1. An apparatus (1) for converting control information from a remote control (10) into a control instruction for a device (20), the remote control (10) comprising a first sensor (11) for converting image information into first sensor information and comprising a second sensor (12) for converting geometrical information into second sensor information, the control information comprising a combination of the first sensor information and the second sensor information.

2. The apparatus (1) as defined in claim 1, the apparatus (1) being arranged to make the combination by using the second sensor information for checking, completing, correcting and/or overruling the first sensor information.

3. The apparatus (1) as defined in claim 1, the first sensor (11) comprising a camera, the image information comprising an image showing a single beacon, two or more beacons, a beacon and a non-beacon and/or the device (20) or a part thereof, and the first sensor information comprising a detection of the single beacon, the two or more beacons, the beacon and the non-beacon and/or the device (20) or the part thereof.

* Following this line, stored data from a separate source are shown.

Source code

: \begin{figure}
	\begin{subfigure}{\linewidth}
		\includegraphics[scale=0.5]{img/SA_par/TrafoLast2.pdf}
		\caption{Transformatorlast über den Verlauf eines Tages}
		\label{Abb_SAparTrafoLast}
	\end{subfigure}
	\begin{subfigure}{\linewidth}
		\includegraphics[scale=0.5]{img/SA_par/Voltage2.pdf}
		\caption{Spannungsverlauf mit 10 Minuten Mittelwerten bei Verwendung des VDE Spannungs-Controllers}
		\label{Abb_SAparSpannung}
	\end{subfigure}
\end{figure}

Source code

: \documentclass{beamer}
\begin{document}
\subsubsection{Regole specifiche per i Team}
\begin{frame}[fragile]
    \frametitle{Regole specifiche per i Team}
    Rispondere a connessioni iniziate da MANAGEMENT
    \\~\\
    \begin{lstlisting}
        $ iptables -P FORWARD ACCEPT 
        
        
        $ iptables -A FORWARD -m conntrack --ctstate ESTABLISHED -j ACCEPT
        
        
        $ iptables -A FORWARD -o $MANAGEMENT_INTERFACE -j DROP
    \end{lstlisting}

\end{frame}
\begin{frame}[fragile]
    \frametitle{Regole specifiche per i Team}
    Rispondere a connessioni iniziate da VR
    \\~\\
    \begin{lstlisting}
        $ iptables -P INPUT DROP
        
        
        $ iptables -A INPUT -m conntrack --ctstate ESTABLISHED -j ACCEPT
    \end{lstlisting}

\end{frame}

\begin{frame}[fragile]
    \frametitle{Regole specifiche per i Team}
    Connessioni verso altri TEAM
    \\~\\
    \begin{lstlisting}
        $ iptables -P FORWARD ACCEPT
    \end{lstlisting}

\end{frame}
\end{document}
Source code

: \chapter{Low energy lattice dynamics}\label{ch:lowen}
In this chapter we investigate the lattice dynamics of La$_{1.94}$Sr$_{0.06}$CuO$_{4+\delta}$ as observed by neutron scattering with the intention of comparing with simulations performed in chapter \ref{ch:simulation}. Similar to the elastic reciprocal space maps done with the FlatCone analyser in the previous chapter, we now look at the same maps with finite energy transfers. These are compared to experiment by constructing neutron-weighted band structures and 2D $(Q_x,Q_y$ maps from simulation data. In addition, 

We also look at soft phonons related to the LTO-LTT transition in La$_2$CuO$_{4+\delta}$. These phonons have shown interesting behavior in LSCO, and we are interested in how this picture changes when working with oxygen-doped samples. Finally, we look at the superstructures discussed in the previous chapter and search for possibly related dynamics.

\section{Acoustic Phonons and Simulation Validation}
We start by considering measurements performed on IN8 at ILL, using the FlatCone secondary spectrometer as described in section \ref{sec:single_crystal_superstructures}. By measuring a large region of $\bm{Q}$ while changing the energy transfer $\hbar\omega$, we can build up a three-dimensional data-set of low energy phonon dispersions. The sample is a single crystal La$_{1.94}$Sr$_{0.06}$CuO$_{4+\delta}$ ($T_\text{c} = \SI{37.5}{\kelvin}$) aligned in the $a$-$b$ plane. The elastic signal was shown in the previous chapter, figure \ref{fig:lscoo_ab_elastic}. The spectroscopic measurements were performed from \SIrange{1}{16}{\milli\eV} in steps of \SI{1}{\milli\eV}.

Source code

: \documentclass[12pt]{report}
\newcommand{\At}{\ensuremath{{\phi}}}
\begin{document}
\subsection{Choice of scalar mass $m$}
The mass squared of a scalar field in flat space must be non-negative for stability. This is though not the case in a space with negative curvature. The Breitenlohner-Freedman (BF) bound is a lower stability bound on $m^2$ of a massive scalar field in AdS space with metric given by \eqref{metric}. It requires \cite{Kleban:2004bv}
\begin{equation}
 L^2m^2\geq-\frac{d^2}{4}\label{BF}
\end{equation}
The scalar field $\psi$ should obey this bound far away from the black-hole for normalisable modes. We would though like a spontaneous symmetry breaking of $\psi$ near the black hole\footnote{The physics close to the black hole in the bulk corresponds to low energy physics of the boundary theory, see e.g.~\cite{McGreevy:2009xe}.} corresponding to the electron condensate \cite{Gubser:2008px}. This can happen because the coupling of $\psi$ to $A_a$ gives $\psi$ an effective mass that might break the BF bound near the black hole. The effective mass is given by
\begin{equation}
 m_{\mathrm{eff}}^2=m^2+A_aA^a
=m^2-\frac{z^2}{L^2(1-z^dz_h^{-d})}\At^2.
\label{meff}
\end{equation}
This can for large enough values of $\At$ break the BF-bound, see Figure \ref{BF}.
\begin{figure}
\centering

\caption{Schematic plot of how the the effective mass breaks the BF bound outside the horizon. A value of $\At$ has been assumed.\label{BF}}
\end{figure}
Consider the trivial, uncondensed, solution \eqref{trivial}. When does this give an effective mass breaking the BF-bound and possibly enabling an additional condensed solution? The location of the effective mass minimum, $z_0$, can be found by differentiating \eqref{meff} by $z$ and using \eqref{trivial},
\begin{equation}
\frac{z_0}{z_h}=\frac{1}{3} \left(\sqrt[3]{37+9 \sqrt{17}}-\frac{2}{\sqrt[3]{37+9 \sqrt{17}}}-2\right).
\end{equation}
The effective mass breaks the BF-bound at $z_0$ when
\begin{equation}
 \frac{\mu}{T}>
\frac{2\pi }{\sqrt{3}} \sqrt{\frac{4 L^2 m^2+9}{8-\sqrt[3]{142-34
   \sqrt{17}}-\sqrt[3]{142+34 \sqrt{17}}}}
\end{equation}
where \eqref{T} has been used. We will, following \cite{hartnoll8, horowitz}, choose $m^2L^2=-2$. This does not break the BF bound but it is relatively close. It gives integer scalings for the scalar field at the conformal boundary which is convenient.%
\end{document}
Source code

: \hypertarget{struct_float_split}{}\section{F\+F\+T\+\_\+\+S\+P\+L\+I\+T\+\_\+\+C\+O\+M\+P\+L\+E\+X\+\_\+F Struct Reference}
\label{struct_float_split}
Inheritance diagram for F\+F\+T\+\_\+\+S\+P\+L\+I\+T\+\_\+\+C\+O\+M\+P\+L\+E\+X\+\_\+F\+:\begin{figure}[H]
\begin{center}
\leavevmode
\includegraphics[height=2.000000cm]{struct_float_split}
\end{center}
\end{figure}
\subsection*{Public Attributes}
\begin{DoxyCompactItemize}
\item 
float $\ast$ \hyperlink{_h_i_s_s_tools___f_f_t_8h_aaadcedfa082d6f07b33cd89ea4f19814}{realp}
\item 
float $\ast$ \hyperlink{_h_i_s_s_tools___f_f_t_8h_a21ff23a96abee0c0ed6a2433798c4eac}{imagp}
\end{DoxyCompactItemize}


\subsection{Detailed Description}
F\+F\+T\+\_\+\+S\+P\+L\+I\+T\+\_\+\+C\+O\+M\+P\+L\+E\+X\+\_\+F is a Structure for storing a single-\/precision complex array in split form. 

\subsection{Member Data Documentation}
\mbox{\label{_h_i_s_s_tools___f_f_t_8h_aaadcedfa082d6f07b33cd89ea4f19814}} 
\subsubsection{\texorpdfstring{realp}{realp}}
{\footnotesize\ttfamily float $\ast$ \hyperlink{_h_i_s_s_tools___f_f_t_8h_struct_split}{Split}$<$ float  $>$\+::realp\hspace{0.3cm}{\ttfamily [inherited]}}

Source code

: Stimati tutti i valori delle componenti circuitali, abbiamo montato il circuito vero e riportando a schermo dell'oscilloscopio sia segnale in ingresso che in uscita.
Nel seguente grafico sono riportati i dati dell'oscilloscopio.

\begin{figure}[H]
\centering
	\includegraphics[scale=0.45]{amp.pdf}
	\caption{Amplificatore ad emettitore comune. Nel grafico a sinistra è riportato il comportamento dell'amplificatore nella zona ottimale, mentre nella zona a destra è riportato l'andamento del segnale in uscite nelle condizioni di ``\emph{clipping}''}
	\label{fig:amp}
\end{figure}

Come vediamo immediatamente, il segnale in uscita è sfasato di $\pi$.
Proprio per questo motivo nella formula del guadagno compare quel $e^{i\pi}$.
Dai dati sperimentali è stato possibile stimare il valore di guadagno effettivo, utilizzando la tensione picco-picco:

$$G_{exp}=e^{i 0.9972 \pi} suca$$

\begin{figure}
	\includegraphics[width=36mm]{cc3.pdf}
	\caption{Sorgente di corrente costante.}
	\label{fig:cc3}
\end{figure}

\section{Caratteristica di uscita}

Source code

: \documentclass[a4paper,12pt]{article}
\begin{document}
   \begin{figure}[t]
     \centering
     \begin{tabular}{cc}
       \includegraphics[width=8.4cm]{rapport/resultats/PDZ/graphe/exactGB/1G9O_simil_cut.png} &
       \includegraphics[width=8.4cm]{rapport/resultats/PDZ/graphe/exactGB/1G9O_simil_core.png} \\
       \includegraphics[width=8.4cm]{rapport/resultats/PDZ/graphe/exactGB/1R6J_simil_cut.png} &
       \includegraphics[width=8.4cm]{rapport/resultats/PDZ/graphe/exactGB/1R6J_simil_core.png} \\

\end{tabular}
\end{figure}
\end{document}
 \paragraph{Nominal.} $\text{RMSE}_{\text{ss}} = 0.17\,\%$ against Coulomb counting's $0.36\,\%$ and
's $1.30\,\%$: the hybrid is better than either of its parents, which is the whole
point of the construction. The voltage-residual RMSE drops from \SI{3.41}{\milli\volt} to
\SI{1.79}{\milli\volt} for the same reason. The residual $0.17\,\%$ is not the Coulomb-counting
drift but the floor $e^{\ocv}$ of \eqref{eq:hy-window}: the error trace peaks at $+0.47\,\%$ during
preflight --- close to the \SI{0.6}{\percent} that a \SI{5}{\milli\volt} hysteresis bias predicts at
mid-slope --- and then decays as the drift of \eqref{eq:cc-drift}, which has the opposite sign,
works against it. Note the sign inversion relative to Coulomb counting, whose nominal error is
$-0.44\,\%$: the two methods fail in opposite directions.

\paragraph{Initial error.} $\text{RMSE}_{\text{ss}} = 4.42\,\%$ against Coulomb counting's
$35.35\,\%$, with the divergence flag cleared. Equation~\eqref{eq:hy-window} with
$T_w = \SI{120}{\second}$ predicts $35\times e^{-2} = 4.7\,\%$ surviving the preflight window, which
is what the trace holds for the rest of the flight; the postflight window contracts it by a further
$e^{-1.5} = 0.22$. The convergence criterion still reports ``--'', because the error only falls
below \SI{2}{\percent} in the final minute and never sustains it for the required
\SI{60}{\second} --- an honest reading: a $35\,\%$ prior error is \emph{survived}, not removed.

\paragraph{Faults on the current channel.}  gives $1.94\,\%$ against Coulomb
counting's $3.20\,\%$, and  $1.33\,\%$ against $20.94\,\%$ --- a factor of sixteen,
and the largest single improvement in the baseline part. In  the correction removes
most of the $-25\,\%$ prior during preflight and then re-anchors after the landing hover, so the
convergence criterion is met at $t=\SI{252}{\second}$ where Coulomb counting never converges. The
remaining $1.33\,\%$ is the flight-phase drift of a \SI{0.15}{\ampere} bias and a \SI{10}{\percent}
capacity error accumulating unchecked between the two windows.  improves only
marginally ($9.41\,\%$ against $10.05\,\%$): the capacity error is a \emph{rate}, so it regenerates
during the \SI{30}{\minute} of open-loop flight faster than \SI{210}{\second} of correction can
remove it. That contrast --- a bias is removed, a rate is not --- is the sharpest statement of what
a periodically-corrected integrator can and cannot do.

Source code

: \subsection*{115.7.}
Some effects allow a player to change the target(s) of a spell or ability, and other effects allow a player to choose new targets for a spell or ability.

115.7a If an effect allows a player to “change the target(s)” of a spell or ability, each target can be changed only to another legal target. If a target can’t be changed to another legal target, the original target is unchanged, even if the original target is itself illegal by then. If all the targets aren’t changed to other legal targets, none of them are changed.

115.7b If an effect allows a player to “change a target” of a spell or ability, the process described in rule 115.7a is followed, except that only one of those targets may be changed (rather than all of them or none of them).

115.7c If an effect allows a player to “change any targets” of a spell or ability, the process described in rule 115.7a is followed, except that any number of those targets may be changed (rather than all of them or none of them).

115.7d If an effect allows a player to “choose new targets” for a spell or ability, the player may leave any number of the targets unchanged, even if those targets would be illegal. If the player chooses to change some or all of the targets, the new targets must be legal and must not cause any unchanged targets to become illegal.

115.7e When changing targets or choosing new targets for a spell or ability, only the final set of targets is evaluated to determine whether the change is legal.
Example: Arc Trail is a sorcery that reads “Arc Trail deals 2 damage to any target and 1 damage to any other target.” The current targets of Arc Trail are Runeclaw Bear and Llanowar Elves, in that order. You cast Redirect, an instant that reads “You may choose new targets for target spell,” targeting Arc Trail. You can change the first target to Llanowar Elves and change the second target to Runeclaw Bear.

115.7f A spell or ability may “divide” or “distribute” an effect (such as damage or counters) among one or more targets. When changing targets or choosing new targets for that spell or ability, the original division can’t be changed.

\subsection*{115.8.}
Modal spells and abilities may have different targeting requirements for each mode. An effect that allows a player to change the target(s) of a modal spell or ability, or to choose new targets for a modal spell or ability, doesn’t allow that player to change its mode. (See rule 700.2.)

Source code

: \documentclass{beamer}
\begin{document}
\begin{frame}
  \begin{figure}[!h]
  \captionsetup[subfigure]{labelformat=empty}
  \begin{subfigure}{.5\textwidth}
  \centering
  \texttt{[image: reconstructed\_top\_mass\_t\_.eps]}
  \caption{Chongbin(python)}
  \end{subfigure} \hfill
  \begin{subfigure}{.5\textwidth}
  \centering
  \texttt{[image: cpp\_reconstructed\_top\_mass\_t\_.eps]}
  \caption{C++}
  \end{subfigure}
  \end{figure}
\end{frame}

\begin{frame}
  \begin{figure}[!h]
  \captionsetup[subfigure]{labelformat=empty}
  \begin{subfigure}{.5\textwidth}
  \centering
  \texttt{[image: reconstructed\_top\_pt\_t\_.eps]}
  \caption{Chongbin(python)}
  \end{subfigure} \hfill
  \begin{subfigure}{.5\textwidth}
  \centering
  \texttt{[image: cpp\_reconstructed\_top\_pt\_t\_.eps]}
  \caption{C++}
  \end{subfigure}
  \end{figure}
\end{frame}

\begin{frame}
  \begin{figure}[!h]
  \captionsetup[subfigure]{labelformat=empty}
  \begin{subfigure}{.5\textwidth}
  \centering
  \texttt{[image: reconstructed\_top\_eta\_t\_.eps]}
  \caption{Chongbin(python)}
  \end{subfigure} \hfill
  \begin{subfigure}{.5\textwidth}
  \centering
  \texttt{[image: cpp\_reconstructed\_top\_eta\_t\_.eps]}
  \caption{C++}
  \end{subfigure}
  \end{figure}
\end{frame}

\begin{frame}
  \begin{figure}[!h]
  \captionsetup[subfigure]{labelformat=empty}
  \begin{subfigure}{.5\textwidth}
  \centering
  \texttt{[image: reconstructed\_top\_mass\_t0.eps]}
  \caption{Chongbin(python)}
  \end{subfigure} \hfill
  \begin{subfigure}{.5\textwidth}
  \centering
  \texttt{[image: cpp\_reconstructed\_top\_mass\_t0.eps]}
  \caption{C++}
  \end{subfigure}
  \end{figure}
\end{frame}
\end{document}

4. The apparatus (1) as defined in claim 1, the second sensor (12) comprising an acceleration detector, a motion detector, a movement detector, an angle detector, a tilt detector, an orientation detector and/or a rotation detector, the geometrical information comprising an acceleration in at least one direction, a motion in at least one direction, a movement in at least one direction, an angle with respect to at least one direction, a tilt with respect to at least one direction, an orientation with respect to at least one direction, and/or a rotation with respect to at least one direction, and the second sensor information comprising a detection of the acceleration in the at least one direction, the motion in the at least one direction, the movement in the at least one direction, the angle with respect to the at least one direction, the tilt with respect to the at least one direction, the orientation with respect to the at least one direction and/or the rotation with respect to the at least one direction.

5. The apparatus (1) as defined in claim 1, the control instruction comprising a pointing position on the device (20), a distance between the remote control (10) and the device (20), a location of the remote control (10) with respect to the device (20), an acceleration of the remote control (10) in at least one direction, a motion of the remote control (10) in at least one direction, a movement of the remote control (10) in at least one direction, an angle of the remote control (10) with respect to at least one direction, a tilt of the remote control (10) with respect to at least one direction, an orientation of the remote control (10) with respect to at least one direction and/or a rotation of the remote control (10) with respect to at least one direction.

6. The apparatus (1) as defined in claim 1, the apparatus (1) providing gesture detection.

7. The apparatus (1) as defined in claim 1, the apparatus (1) providing tilt compensation.

8. A remote control (10) comprising the apparatus (1) as defined in claim 1.

9. A device (20) comprising the apparatus (1) as defined in claim 1.

10. A method for converting control information from a remote control (10) into a control instruction for a device (20), the remote control (10) comprising a first sensor (11) for converting image information into first sensor information and comprising a second sensor (12) for converting geometrical information into second sensor information, the method comprising a step of converting the control information comprising a combination of the first sensor information and the second sensor information into the control instruction.

11. The method as defined in claim 10, the method further comprising a step of making the combination by using the second sensor information for checking, completing, correcting and/or overruling the first sensor information.

12. A computer program product for performing the step of the method as defined in claim 10.

13. A medium for storing and comprising the computer program product as defined in claim 12.